The 617th SOAD and Company C, 3-7th SFG demonstrate fast roping and insertion onto a multi-story building during the early-1990s. The units trained the same tactics in preparation for Operation JUST CAUSE.

Absolute Confidence

The 617th SOAD and 3rd Battalion,
7th SFG in Panama, 1989–1990

Abstract Frequent training between the 617th Special Operations Aviation Detachment and 3rd Battalion, 7th Special Forces Group (3-7th SFG) in the months prior to Operations JUST CAUSE and PROMOTE LIBERTY laid the foundation for the accomplishment of key high-risk missions in Panama. Refined tactics, mutual trust, and interoperability were central to special operations successes during the U.S. invasion and stabilization of the Central American country from 20 December 1989 to 31 December 1990.

On 20 December 1989, thirty-three Special Forces (SF) soldiers from Company C, 3-7th SFG fast roped onto the roof of the Contraloria General building to stop radio broadcasts encouraging violence against U.S. forces during the early hours of Operation JUST CAUSE. The mission required precision flying in dangerous conditions. Several weeks later, Operational Detachments-Alpha (ODAs) from 3-7th SFG established a forward operating base south of the Cordillera de Talamanca mountain range, from where they conducted stability operations in the area around David. Getting to David required a high risk flight across the mountains, descending through heavy cloud cover over the Pacific Ocean. Success in those missions was largely dependent on established interoperability with the 617th Special Operations Aviation Detachment (SOAD).
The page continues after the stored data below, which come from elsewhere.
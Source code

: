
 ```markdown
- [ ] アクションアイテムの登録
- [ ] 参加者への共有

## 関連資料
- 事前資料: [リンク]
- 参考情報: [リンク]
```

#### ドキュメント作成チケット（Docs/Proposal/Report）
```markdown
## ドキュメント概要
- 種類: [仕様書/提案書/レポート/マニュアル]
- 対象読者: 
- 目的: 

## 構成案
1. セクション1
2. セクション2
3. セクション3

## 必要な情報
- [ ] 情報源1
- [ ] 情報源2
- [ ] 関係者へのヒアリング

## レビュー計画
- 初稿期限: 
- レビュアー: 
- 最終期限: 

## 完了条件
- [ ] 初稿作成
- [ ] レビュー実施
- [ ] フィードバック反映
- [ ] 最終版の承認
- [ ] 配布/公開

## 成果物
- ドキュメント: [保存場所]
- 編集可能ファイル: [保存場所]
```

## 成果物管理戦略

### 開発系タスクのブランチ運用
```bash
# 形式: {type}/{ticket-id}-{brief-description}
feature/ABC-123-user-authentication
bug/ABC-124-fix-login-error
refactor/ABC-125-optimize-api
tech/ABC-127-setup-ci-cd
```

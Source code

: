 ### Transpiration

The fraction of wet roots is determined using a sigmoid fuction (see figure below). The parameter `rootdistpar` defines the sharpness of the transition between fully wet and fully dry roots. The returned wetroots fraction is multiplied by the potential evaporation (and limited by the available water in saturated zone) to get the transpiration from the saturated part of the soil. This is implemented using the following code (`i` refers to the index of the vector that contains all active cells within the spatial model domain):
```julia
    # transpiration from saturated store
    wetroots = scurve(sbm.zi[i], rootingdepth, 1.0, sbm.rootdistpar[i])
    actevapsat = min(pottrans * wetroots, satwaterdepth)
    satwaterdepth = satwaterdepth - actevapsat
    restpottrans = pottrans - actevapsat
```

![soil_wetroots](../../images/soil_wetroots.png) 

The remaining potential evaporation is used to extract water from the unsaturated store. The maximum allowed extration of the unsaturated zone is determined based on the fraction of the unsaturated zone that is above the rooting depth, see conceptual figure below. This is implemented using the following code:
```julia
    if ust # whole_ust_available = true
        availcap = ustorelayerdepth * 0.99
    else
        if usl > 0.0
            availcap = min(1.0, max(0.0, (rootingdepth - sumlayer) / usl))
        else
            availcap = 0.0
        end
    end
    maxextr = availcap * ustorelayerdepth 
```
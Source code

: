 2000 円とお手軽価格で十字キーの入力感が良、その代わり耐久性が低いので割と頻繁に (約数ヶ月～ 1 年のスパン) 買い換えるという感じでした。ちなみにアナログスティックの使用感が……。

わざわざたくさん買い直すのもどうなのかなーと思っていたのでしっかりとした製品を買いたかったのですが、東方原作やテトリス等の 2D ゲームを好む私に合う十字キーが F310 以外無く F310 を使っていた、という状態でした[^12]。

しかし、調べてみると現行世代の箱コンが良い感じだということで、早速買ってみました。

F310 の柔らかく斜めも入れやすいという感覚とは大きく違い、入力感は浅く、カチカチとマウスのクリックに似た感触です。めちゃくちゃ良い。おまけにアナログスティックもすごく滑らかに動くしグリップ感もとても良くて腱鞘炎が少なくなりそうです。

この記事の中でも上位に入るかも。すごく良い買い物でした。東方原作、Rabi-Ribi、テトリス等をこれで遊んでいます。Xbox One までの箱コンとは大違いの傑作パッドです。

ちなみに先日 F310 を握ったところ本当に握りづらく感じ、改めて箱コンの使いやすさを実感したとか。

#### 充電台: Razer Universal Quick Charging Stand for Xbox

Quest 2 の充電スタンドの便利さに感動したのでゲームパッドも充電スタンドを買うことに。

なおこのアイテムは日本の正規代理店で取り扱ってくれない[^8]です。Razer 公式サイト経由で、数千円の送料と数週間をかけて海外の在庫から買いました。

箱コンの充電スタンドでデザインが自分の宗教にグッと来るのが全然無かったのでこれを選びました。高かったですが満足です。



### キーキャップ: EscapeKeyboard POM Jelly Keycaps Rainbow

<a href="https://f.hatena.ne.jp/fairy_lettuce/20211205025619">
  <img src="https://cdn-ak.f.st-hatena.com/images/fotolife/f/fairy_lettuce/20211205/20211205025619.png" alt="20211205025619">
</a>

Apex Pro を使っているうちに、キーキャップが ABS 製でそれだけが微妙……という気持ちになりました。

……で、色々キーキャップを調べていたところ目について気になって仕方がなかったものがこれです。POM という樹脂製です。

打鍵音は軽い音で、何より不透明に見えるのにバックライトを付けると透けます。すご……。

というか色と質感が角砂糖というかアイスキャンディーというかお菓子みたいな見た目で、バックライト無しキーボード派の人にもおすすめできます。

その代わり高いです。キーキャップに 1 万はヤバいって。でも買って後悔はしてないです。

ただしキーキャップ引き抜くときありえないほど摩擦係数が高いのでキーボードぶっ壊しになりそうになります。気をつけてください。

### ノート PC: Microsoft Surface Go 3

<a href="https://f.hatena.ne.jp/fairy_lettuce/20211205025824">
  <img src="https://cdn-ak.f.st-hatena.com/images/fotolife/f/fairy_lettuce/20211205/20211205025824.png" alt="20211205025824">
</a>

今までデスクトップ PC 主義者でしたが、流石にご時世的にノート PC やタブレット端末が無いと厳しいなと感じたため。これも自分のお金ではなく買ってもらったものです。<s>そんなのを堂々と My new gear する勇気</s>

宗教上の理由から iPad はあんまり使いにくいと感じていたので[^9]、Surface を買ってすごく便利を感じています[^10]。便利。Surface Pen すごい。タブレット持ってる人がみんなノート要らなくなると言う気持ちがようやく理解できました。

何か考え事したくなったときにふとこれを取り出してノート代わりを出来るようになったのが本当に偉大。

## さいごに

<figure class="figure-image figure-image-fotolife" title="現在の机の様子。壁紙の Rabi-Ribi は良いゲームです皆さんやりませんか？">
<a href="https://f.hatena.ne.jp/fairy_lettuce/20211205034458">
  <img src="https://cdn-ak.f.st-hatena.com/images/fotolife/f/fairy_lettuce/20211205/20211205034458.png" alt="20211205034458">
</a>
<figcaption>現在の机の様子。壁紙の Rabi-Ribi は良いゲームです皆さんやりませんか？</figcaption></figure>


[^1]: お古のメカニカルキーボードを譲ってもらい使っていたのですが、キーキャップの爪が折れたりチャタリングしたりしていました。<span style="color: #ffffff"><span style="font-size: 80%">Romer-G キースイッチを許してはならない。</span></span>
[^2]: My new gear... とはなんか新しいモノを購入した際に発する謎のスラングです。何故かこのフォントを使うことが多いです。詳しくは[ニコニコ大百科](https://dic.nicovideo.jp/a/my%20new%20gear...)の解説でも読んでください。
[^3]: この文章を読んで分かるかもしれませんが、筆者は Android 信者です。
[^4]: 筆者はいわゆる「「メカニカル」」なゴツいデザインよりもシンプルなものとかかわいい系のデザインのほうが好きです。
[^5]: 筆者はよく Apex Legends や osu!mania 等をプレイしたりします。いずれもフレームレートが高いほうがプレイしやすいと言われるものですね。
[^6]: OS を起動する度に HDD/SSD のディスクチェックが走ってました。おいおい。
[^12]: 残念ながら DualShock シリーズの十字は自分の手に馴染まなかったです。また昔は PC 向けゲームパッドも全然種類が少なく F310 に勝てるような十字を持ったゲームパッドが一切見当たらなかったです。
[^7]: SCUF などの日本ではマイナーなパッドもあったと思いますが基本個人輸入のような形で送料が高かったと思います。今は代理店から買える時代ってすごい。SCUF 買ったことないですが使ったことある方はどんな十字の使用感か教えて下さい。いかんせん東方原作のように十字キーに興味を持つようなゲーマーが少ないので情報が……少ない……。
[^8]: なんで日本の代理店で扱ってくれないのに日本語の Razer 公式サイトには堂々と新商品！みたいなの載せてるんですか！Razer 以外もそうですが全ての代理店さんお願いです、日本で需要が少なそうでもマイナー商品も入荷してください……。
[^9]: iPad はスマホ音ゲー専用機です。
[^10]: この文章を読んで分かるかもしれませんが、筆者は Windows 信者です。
1 LTC David E. McCracken, Memorandum for Curator, U.S. Army John F. Kennedy Special Warfare Center and School Museum, “SUBJECT: Note of Explanation with Company Guidon-C-3-7th SFG,” 14 July 1992, copy in USASOC History Office Classified Files, Fort Bragg, NC; Email from COL (Ret.) David E. McCracken to Robert D. Seals, “SUBJECT: Initial Items for C/3-7th SFG Vignette,” 26 January 2019, copy in USASOC History Office Classified Files, Fort Bragg, NC.

2 CW5 (Ret.) Daniel Jollota, interview by Dr. Joshua D. Esposito, 18 June 2019, USASOC History Office Classified Files, Fort Bragg, NC, hereafter Jollota interview, 18 June 2019.

NOTE
This article is part of our series on Operation JUST CAUSE. For a background on Special Operations's involvement in JUST CAUSE, read The Path to War in Panama.

The 617th was a company of five MH-60A Black Hawk helicopters operationally controlled by, and stationed in Panama with Special Operations Command-South (SOCSOUTH). Activated in October 1987, it provided the majority of Army Special Operations Aviation support to the theater special operations command’s special operations forces (SOF), which included 3-7th SFG. In September 1989, the 617th was reorganized and administratively placed under the newly established 3rd Battalion, 160th Aviation.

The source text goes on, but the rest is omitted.